Project Number / IST-2006-033789
Project Title / Planets
Title of Deliverable / Gap analysis: a survey of PA tool provision
Deliverable Number / D3
Contributing Sub-project and Work-package / PA/2
Deliverable
Dissemination Level / External
Public
Deliverable Nature / Report
Contractual Delivery Date / 31th August 2009
Actual Delivery Date / 12th October 2009
Author(s) / KB-NL

Abstract

This report looks into the file formats which are archived for the long term by cultural heritage institutions. An inventory of preservation action tools is made, and the use of the Planets Core Registry for the research into gap in tool provision is explored. A preliminary analysis of existing gaps has been made.

Keyword list

Gap analysis, preservation action tools, file format inventory

Project: IST-2006-033789 PlanetsDeliverable: PA/2 – D3

Contributors

Person / Role / Partner / Contribution
Sara van Bussel / Author / KB-NL
Frank Houtman / Author / KB-NL

Document Approval

Person / Role / Partner
Frank Houtman / PA SP Lead / KB-NL
Christen Hedegaard / External Reviewer / KB-DK

Revision History

Issue / Author / Date / Description
1.0 / KB-NL / 31-08-2007 / First iteration
2.0 / KB-NL / 15-04-2008 / Second iteration. Expansion of the first iteration. More sources for file formats archived by institutions. Added analyses of found data.
3.0 / KB-NL / 7-20-2008 / Third version. Expansion of the first two iterations. Added sources of file formats, comparison to pre-existing research on this subject, case study of three file formats, research into preservation action tool inventory and preliminary analysis of gaps.
4.0 / KB-NL / Fourth version. First external iteration, gathering of information from previous iteration. List of migration tools, analyses of the Planets Core Registry for gap analysis, general conclusion.

EXECUTIVE SUMMARY

This is the final iteration of the Gap Analysis in Tool Provision. All previous iterations come together in this release. Added to this is more information about preservation action tools and a general conclusion.
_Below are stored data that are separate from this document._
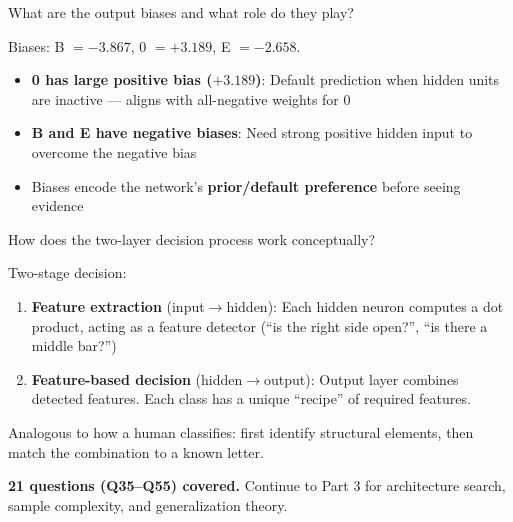 \documentclass[11pt,a4paper]{article}
\newcounter{qcounter}
\newcommand{\vq}[1]{\stepcounter{qcounter}\begin{tcolorbox}[qbox, title=Q\theqcounter]#1\end{tcolorbox}}
\newcommand{\va}[1]{\begin{tcolorbox}[abox, title=Answer]#1\end{tcolorbox}\vspace{6pt}}
\begin{document}
\vq{What are the output biases and what role do they play?}
\va{Biases: B $= -3.867$, 0 $= +3.189$, E $= -2.658$.
\begin{itemize}[nosep]
    \item \textbf{0 has large positive bias ($+3.189$)}: Default prediction when hidden units are inactive — aligns with all-negative weights for 0
    \item \textbf{B and E have negative biases}: Need strong positive hidden input to overcome the negative bias
    \item Biases encode the network's \textbf{prior/default preference} before seeing evidence
\end{itemize}
}

\vq{How does the two-layer decision process work conceptually?}
\va{Two-stage decision:
\begin{enumerate}[nosep]
    \item \textbf{Feature extraction} (input$\to$hidden): Each hidden neuron computes a dot product, acting as a feature detector (``is the right side open?'', ``is there a middle bar?'')
    \item \textbf{Feature-based decision} (hidden$\to$output): Output layer combines detected features. Each class has a unique ``recipe'' of required features.
\end{enumerate}
Analogous to how a human classifies: first identify structural elements, then match the combination to a known letter.
}

\begin{tcolorbox}[tipbox, title=\textbf{End of Part 2}]
\textbf{21 questions (Q35--Q55) covered.} Continue to Part 3 for architecture search, sample complexity, and generalization theory.
\end{tcolorbox}
\end{document}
A survey was executed to gather information about the file formats archived at cultural and scientific institutions. This resulted in an inventory list of 137 different file formats, submitted by 76 respondents. The inventory shows that while there are a few file formats that are archived in many institutions, it is also true that 76% of all file formats are found in three institutions or less. This inventory is confirmed in a comparison with existing studies. The added value of the file format inventory and this report is that this is the first report where gathering information about the specific file formats archived by cultural and scientific institutions was one of the main goals. This previously unavailable information can not only be used in this report, but might be used in other digital preservation studies.

In a case study of three of these smaller file formats, DAISY (format to make talking books available to users with reading disabilities), FITS (format to store astronomical data) and sheet music formats, it is shown that when a central non-profit consortium of users or developers is behind the development of a file format, there is a good chance that digital preservation issues that arise will be taken care of by this consortium. However, if development is decentralized in a for-profit environment, digital preservation and interoperability are not a priority, leading to issues.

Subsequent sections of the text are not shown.